580 HISTORY OF BUTLER COUNTY  

county, Kansas, with an ox team in July, 1866, and to Butler county in the spring of 1869. The father came in the fall of 1869, and the family followed, that winter. He took a claim two miles south of Douglass, now known as the old Dunn farm, and built the old water mill on the Walnut river. He died in 1875. He operated the mill until a short time before his death, and also ran a sawmill.

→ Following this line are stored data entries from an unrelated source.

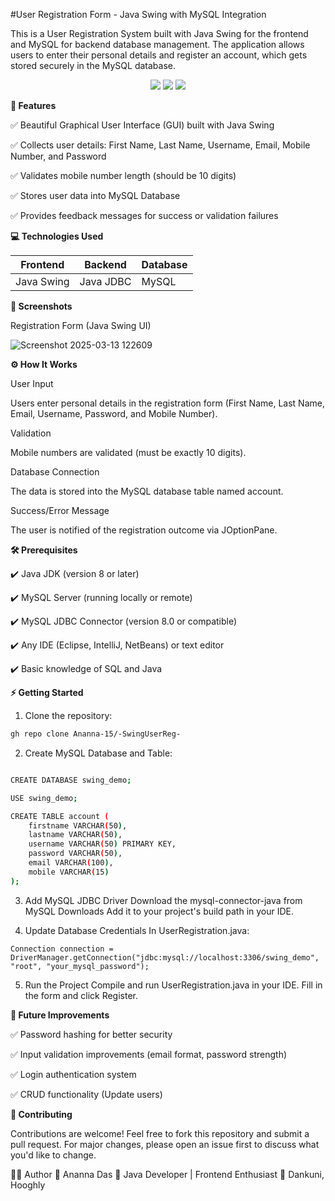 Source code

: #User Registration Form - Java Swing with MySQL Integration



This is a User Registration System built with Java Swing for the frontend and MySQL for backend database management. The application allows users to enter their personal details and register an account, which gets stored securely in the MySQL database.

<div align="center"> <img src="https://img.shields.io/badge/Java-ED8B00?style=for-the-badge&logo=java&logoColor=white" /> <img src="https://img.shields.io/badge/Swing-%23007396.svg?style=for-the-badge&logo=java&logoColor=white" /> <img src="https://img.shields.io/badge/MySQL-4479A1?style=for-the-badge&logo=mysql&logoColor=white" /> </div>


**📌 Features**


✅ Beautiful Graphical User Interface (GUI) built with Java Swing

✅ Collects user details: First Name, Last Name, Username, Email, Mobile Number, and Password

✅ Validates mobile number length (should be 10 digits)

✅ Stores user data into MySQL Database

✅ Provides feedback messages for success or validation failures



**💻 Technologies Used**


| Frontend    | Backend    | Database |
|-------------|------------|----------|
| Java Swing  | Java JDBC  | MySQL    |


**📸 Screenshots**

Registration Form (Java Swing UI)

![Screenshot 2025-03-13 122609](https://github.com/user-attachments/assets/9288b0a3-ecd2-40cf-912b-aa9f58383548)

**⚙️ How It Works**


User Input

Users enter personal details in the registration form (First Name, Last Name, Email, Username, Password, and Mobile Number).

Validation

Mobile numbers are validated (must be exactly 10 digits).

Database Connection

The data is stored into the MySQL database table named account.

Success/Error Message

The user is notified of the registration outcome via JOptionPane.


**🛠️ Prerequisites**


✔️ Java JDK (version 8 or later)

✔️ MySQL Server (running locally or remote)

✔️ MySQL JDBC Connector (version 8.0 or compatible)

✔️ Any IDE (Eclipse, IntelliJ, NetBeans) or text editor

✔️ Basic knowledge of SQL and Java


**⚡ Getting Started**

1.  Clone the repository:
   ```bash
   gh repo clone Ananna-15/-SwingUserReg-
```

2. Create MySQL Database and Table:
```bash

CREATE DATABASE swing_demo;

USE swing_demo;

CREATE TABLE account (
    firstname VARCHAR(50),
    lastname VARCHAR(50),
    username VARCHAR(50) PRIMARY KEY,
    password VARCHAR(50),
    email VARCHAR(100),
    mobile VARCHAR(15)
);
```
3. Add MySQL JDBC Driver
Download the mysql-connector-java from MySQL Downloads
Add it to your project's build path in your IDE.

4. Update Database Credentials
In UserRegistration.java:
```
Connection connection = DriverManager.getConnection("jdbc:mysql://localhost:3306/swing_demo", "root", "your_mysql_password");
```

5. Run the Project
Compile and run UserRegistration.java in your IDE.
Fill in the form and click Register.


**🚀 Future Improvements**


✅ Password hashing for better security

✅ Input validation improvements (email format, password strength)

✅ Login authentication system

✅ CRUD functionality (Update users)




**🤝 Contributing**

Contributions are welcome! Feel free to fork this repository and submit a pull request.
For major changes, please open an issue first to discuss what you'd like to change.


🙋‍♀️ Author
👤 Ananna Das
💼 Java Developer | Frontend Enthusiast
📍 Dankuni, Hooghly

His wife died in 1895. She was skilled in caring for the sick and took the place of a family doctor among the early pioneers, often riding many miles across the prairie, ministering to the sick.

H. D., the subject of this sketch, has lived in Butler county since 1866, with the exception of four years. Mr. Olmstead was married in 1866, with the exception of four years.[sic] Mr. Olmstead was married to Miss Jennie Olfrey, who died a short time after her marriage. In 1880 he married Miss Florence Holcomb. She was elected county superintendent of public instruction, and died shortly before her term of office expired in December, 1892. To this union were born three children: Harold LeRoy, a minister of the Christian church at Gallotin, Tenn.; Hershel Remisses, deceased, and Sarah Florence, who married C. F. Alley and lives at Derby, Kans. In 1893 Mr. Olmstead married Mrs. Ella Cottman. She had one child by a former marriage, Oscar Cottman, assistant cashier of the Douglass State Bank. Mr. and Mrs. Olmstead have four children: H. Deloss, farmer, Sedgwick county; Beulah Luella Reheis, Larned, Kans., a graduate of the Douglass High School, also a teacher for one year; Sydney Smith, a sophomore of the Douglass High School, and Joseph Emerson, freshman in the Douglass High School.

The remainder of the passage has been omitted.